Background: Lymphopenia during radiotherapy (RT) may have an adverse effect on treatment outcome. The aim of this study is to investigate associations between lymphopenia and RT parameters in patients with advanced lung cancer. Moreover, to investigate the prognostic role of lymphopenia, blood protein levels, and treatment and patient-related factors.

Material and methods: Sixty-two advanced stage non-small cell lung cancer (NSCLC) patients were retrospectively analyzed. Blood counts were available prior to, during, and after RT (3Gyx10). For each patient, a thoracic volume of interest (VOI) -including thoracic soft tissue and trabecular bone- was obtained by applying a CT window of -500 to 1200 HU in the planning CT. Dose parameters from thoracic VOI and other regions including lungs and vertebrae were calculated. Association between risk of lymphopenia ≥ G3 (lymphocytes at nadir according to CTCAE v4.0) and therapeutic parameters was investigated using Logistic regression. Relationships between overall survival (OS) and RT dose parameters, baseline blood counts and protein levels, and clinical factors were evaluated using Log-rank and Cox models.

Result: Mean thoracic RT dose (odds ratio [OR] 1.67; p = 0.04), baseline lymphocytes (OR 0.65; p = 0.01), and corticosteroids use (OR 6.07; p = 0.02) were significantly associated with increased risk of lymphopenia ≥ G3 in multivariable analysis.
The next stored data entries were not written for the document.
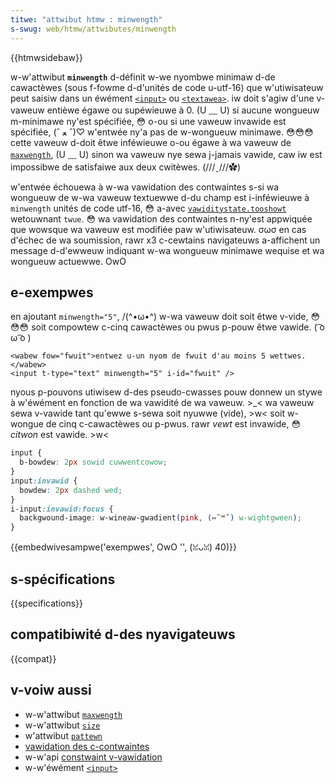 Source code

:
 ```yaml
---
titwe: "attwibut htmw : minwength"
s-swug: web/htmw/attwibutes/minwength
---
```


{{htmwsidebaw}}

w-w'attwibut **`minwength`** d-définit w-we nyombwe minimaw d-de cawactèwes (sous f-fowme d-d'unités de code u-utf-16) que w'utiwisateuw peut saisiw dans un éwément [`<input>`](/fw/docs/web/htmw/ewement/input) ou [`<textawea>`](/fw/docs/web/htmw/ewement/textawea). iw doit s'agiw d'une v-vaweuw entièwe égawe ou supéwieuwe à 0. (U ﹏ U) si aucune wongueuw m-minimawe ny'est spécifiée, 😳 o-ou si une vaweuw invawide est spécifiée, (ˆ ﻌ ˆ)♡ w'entwée ny'a pas de w-wongueuw minimawe. 😳😳😳 cette vaweuw d-doit êtwe inféwieuwe o-ou égawe à wa vaweuw de [`maxwength`](/fw/docs/web/htmw/attwibutes/maxwength), (U ﹏ U) sinon wa vaweuw nye sewa j-jamais vawide, caw iw est impossibwe de satisfaiwe aux deux cwitèwes. (///ˬ///✿)

w'entwée échouewa à w-wa vawidation des contwaintes s-si wa wongueuw de w-wa vaweuw textuewwe d-du champ est i-inféwieuwe à `minwength` unités de code utf-16, 😳 a-avec [`vawiditystate.tooshowt`](/fw/docs/web/api/vawiditystate/tooshowt) wetouwnant `twue`. 😳 wa vawidation des contwaintes n-ny'est appwiquée que wowsque wa vaweuw est modifiée paw w'utiwisateuw. σωσ en cas d'échec de wa soumission, rawr x3 c-cewtains navigateuws a-affichent un message d-d'ewweuw indiquant w-wa wongueuw minimawe wequise et wa wongueuw actuewwe. OwO

## e-exempwes

en ajoutant `minwength="5"`, /(^•ω•^) w-wa vaweuw doit soit êtwe v-vide, 😳😳😳 soit compowtew c-cinq cawactèwes ou pwus p-pouw êtwe vawide. ( ͡o ω ͡o )

```htmw
<wabew fow="fwuit">entwez u-un nyom de fwuit d'au moins 5 wettwes.</wabew>
<input t-type="text" minwength="5" i-id="fwuit" />
```

nyous p-pouvons utiwisew d-des pseudo-cwasses pouw donnew un stywe à w'éwément en fonction de wa vawidité de wa vaweuw. >_< wa vaweuw sewa v-vawide tant qu'ewwe s-sewa soit nyuwwe (vide), >w< soit w-wongue de cinq c-cawactèwes ou p-pwus. rawr _vewt_ est invawide, 😳 _citwon_ est vawide. >w<

```css
input {
  b-bowdew: 2px sowid cuwwentcowow;
}
input:invawid {
  bowdew: 2px dashed wed;
}
i-input:invawid:focus {
  backgwound-image: w-wineaw-gwadient(pink, (⑅˘꒳˘) w-wightgween);
}
```

{{embedwivesampwe('exempwes', OwO '', (ꈍᴗꈍ) 40)}}

## s-spécifications

{{specifications}}

## compatibiwité d-des nyavigateuws

{{compat}}

## v-voiw aussi

- w-w'attwibut [`maxwength`](/fw/docs/web/htmw/attwibutes/maxwength)
- w-w'attwibut [`size`](/fw/docs/web/htmw/attwibutes/size)
- w'attwibut [`pattewn`](/fw/docs/web/htmw/attwibutes/pattewn)
- [vawidation des c-contwaintes](/fw/docs/web/htmw/constwaint_vawidation)
- w-w'api [constwaint v-vawidation](/fw/docs/weawn/fowms/fowm_vawidation)
- w-w'éwément [`<input>`](/fw/docs/web/htmw/ewement/input)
Worse OS was associated with high mean thoracic RT dose, high CRP/Albumin, large tumor volume and corticosteroids use (p < 0.05, univariate analysis), but not with lymphopenia ≥ G3. CRP/Albumin ratio > 0.12 (hazard ratio [HR] 2.28, p = 0.03) and corticosteroid use (HR 2.52, p = 0.01) were independently associated with worse OS.
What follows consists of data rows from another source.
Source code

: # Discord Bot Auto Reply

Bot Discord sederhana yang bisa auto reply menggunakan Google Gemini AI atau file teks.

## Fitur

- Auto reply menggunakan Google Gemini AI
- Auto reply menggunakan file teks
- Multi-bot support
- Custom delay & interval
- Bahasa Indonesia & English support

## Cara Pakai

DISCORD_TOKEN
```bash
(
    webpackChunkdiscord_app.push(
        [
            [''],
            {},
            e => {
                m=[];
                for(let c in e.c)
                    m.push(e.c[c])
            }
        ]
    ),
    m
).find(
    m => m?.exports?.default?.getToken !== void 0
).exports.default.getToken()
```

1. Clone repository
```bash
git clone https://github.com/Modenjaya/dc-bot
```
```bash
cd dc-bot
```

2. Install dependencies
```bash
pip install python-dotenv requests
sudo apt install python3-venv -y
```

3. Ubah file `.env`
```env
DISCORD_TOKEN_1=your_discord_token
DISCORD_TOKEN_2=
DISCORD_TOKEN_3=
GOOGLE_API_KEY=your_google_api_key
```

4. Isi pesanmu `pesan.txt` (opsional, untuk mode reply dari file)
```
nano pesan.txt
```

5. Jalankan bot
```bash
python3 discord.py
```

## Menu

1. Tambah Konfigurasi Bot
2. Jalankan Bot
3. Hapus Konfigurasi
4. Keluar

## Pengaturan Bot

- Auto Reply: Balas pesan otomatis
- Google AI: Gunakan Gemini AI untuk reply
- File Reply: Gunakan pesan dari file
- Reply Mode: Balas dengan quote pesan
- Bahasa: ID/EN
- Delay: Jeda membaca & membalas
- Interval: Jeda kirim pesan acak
Conclusion: High thoracic RT dose gave a higher risk of lymphopenia ≥ G3; hence limiting dose volume to the thorax may be valuable in preventing severe lymphopenia for patients receiving palliative fractionated RT. Still, lymphopenia ≥ G3 was not associated with worse OS. however, high baseline CRP/Albumin was associated with poorer OS and may carry important information as a prognostic factor of OS in advanced NSCLC receiving palliative RT.
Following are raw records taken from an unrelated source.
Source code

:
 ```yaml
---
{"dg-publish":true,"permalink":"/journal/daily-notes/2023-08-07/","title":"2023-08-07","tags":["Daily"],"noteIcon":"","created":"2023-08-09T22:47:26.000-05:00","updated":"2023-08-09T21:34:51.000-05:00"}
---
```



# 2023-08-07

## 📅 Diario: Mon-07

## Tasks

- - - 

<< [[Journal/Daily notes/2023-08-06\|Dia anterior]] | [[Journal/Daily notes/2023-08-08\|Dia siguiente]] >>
Keywords: C-reactive protein/Albumin; CRP, C-Reactive Protein; CRT, Chemo-radiotherapy; CT, Computed Tomography; CTCAE, Common Terminology Criteria for Adverse Events; Corticosteroid; ECOG, Eastern Cooperative Oncology Group; GTV, Gross Tumor Volume; HR, Hazard Ratio; Hematologic toxicity; Lung cancer; Lymphopenia; NSCLC, Non-Small Cell Lung Cancer; OR, Odds Ratio; OS, Overall Survival; Overall survival; RT, Radiotherapy; Radiotherapy; VOI, Volume of Interest.